和をもって日本となす

ロバート・ホワイティング

角川書店 1990. 3.30 初版発行 \2000


 日米野球摩擦ものの第一人者(^^;)ロバート・ホワイティングのあまりにも有名な一冊。
 それにしても、ホワイティングって、野球摩擦で何冊本を書いているんでしょうね。私の知っている限りでも4,5冊はあります。
 この本は1989年にアメリカ人のために書かれた本で、なにか外人選手が日本ではかなりひどい扱いを受けているような紹介がされています。
 まぁ、全て真実なんだろうけど、何か違和感があるなぁと思っていました。
 で、よくよく考えると、日本で外人選手に対して排他的な仕打ちをしているのは、多くの場合、マスコミとか野球界そのものとか、表面的に世間に出てくる部分の人たちなんですよね。
 ファンの立場として考えると、そんなに外人選手をよそ者扱いしているという印象はないんですよね。少なくともいいプレーを見せてくれる選手に対して敵意をもつというのはファンの間ではなくて、大抵野球機構が妙なコメント出したり、マスコミが変なこと言い出すケースが多いんですよね。
 どうも私のマスコミ不審はそんなところに起因しているような気がします。マスコミが世論を煽ったり、操作したりしている・・・。(^^;
 この本の題名に示されているように、日本の野球はを重んじているということが書かれいます。
 野球に限らず、日本人って基本的にそういうところありましたね。
 でも、なんか最近はそういう風潮もだんだん薄れていっているような感じがします。ただ、日本の中枢を動かしているお年寄りはいまだに・・・なんでしょうが。(笑)
 それに日米の野球環境も、この本が書かれた当時と比べてかなり変わってきました。
 何と言っても、野茂をはじめとする日本人選手の大リーグでの活躍。アメリカ人の日本を見る目、日本人のアメリカを見る目が野球を通して変わってきたという意味では画期的ですよね。
 日本でも実質的な外人枠の撤廃があったりして、どんどん状況は変化しているように思います。
 この状況をホワイティング氏はどういう風に感じていることでしょう。是非、1冊出して欲しいものです。

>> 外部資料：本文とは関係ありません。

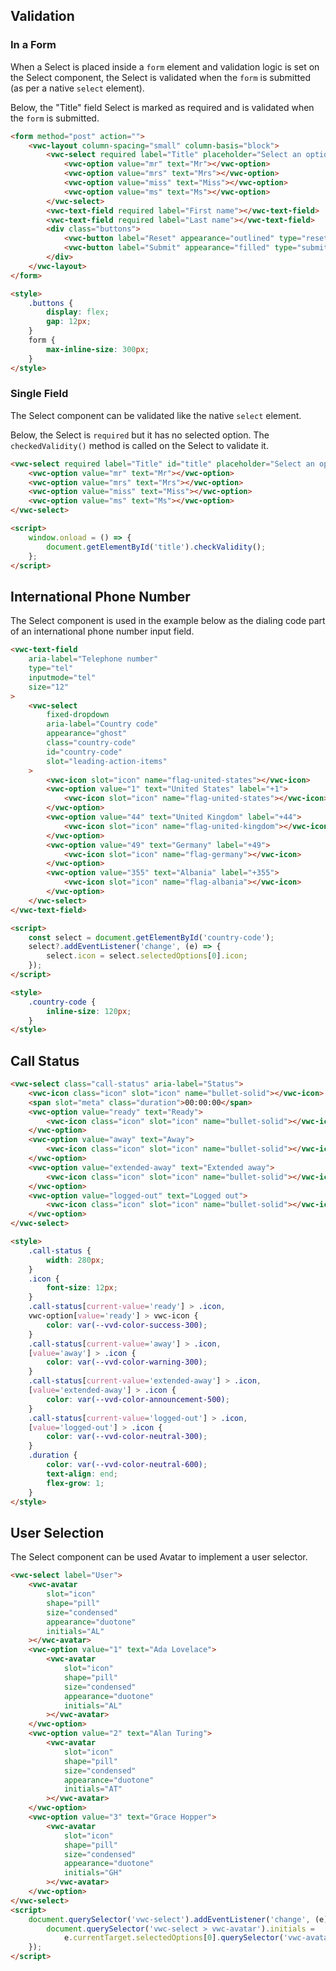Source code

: ## Validation

### In a Form

When a Select is placed inside a `form` element and validation logic is set on the Select component, the Select is validated when the `form` is submitted (as per a native `select` element).

Below, the "Title" field Select is marked as required and is validated when the `form` is submitted.

```html preview 360px
<form method="post" action="">
	<vwc-layout column-spacing="small" column-basis="block">
		<vwc-select required label="Title" placeholder="Select an option">
			<vwc-option value="mr" text="Mr"></vwc-option>
			<vwc-option value="mrs" text="Mrs"></vwc-option>
			<vwc-option value="miss" text="Miss"></vwc-option>
			<vwc-option value="ms" text="Ms"></vwc-option>
		</vwc-select>
		<vwc-text-field required label="First name"></vwc-text-field>
		<vwc-text-field required label="Last name"></vwc-text-field>
		<div class="buttons">
			<vwc-button label="Reset" appearance="outlined" type="reset"></vwc-button>
			<vwc-button label="Submit" appearance="filled" type="submit"></vwc-button>
		</div>
	</vwc-layout>
</form>

<style>
	.buttons {
		display: flex;
		gap: 12px;
	}
	form {
		max-inline-size: 300px;
	}
</style>
```

### Single Field

The Select component can be validated like the native `select` element.

Below, the Select is `required` but it has no selected option. The `checkedValidity()` method is called on the Select to validate it.

```html preview
<vwc-select required label="Title" id="title" placeholder="Select an option">
	<vwc-option value="mr" text="Mr"></vwc-option>
	<vwc-option value="mrs" text="Mrs"></vwc-option>
	<vwc-option value="miss" text="Miss"></vwc-option>
	<vwc-option value="ms" text="Ms"></vwc-option>
</vwc-select>

<script>
	window.onload = () => {
		document.getElementById('title').checkValidity();
	};
</script>
```

## International Phone Number

The Select component is used in the example below as the dialing code part of an international phone number input field.

```html preview 240px
<vwc-text-field
	aria-label="Telephone number"
	type="tel"
	inputmode="tel"
	size="12"
>
	<vwc-select
		fixed-dropdown
		aria-label="Country code"
		appearance="ghost"
		class="country-code"
		id="country-code"
		slot="leading-action-items"
	>
		<vwc-icon slot="icon" name="flag-united-states"></vwc-icon>
		<vwc-option value="1" text="United States" label="+1">
			<vwc-icon slot="icon" name="flag-united-states"></vwc-icon>
		</vwc-option>
		<vwc-option value="44" text="United Kingdom" label="+44">
			<vwc-icon slot="icon" name="flag-united-kingdom"></vwc-icon>
		</vwc-option>
		<vwc-option value="49" text="Germany" label="+49">
			<vwc-icon slot="icon" name="flag-germany"></vwc-icon>
		</vwc-option>
		<vwc-option value="355" text="Albania" label="+355">
			<vwc-icon slot="icon" name="flag-albania"></vwc-icon>
		</vwc-option>
	</vwc-select>
</vwc-text-field>

<script>
	const select = document.getElementById('country-code');
	select?.addEventListener('change', (e) => {
		select.icon = select.selectedOptions[0].icon;
	});
</script>

<style>
	.country-code {
		inline-size: 120px;
	}
</style>
```

## Call Status

```html preview 250px
<vwc-select class="call-status" aria-label="Status">
	<vwc-icon class="icon" slot="icon" name="bullet-solid"></vwc-icon>
	<span slot="meta" class="duration">00:00:00</span>
	<vwc-option value="ready" text="Ready">
		<vwc-icon class="icon" slot="icon" name="bullet-solid"></vwc-icon>
	</vwc-option>
	<vwc-option value="away" text="Away">
		<vwc-icon class="icon" slot="icon" name="bullet-solid"></vwc-icon>
	</vwc-option>
	<vwc-option value="extended-away" text="Extended away">
		<vwc-icon class="icon" slot="icon" name="bullet-solid"></vwc-icon>
	</vwc-option>
	<vwc-option value="logged-out" text="Logged out">
		<vwc-icon class="icon" slot="icon" name="bullet-solid"></vwc-icon>
	</vwc-option>
</vwc-select>

<style>
	.call-status {
		width: 280px;
	}
	.icon {
		font-size: 12px;
	}
	.call-status[current-value='ready'] > .icon,
	vwc-option[value='ready'] > vwc-icon {
		color: var(--vvd-color-success-300);
	}
	.call-status[current-value='away'] > .icon,
	[value='away'] > .icon {
		color: var(--vvd-color-warning-300);
	}
	.call-status[current-value='extended-away'] > .icon,
	[value='extended-away'] > .icon {
		color: var(--vvd-color-announcement-500);
	}
	.call-status[current-value='logged-out'] > .icon,
	[value='logged-out'] > .icon {
		color: var(--vvd-color-neutral-300);
	}
	.duration {
		color: var(--vvd-color-neutral-600);
		text-align: end;
		flex-grow: 1;
	}
</style>
```

## User Selection

The Select component can be used Avatar to implement a user selector.

```html preview 250px
<vwc-select label="User">
	<vwc-avatar
		slot="icon"
		shape="pill"
		size="condensed"
		appearance="duotone"
		initials="AL"
	></vwc-avatar>
	<vwc-option value="1" text="Ada Lovelace">
		<vwc-avatar
			slot="icon"
			shape="pill"
			size="condensed"
			appearance="duotone"
			initials="AL"
		></vwc-avatar>
	</vwc-option>
	<vwc-option value="2" text="Alan Turing">
		<vwc-avatar
			slot="icon"
			shape="pill"
			size="condensed"
			appearance="duotone"
			initials="AT"
		></vwc-avatar>
	</vwc-option>
	<vwc-option value="3" text="Grace Hopper">
		<vwc-avatar
			slot="icon"
			shape="pill"
			size="condensed"
			appearance="duotone"
			initials="GH"
		></vwc-avatar>
	</vwc-option>
</vwc-select>
<script>
	document.querySelector('vwc-select').addEventListener('change', (e) => {
		document.querySelector('vwc-select > vwc-avatar').initials =
			e.currentTarget.selectedOptions[0].querySelector('vwc-avatar').initials;
	});
</script>
```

 この本には、いくつかの球団歌の英訳が載っているのですが、試しに六甲颪を歌ってみると・・・ちょっと歌詞とメロディが合いませんね。なんとかマスターしたいんですが。
 オマリーかグリーンウェルに歌ってほしいものです。(笑)

 最近、本屋で文庫版を売っているのを見ました。かなりのボリュームがあるので、さすがに上下巻に別れていました。興味がある方はどうぞ。。。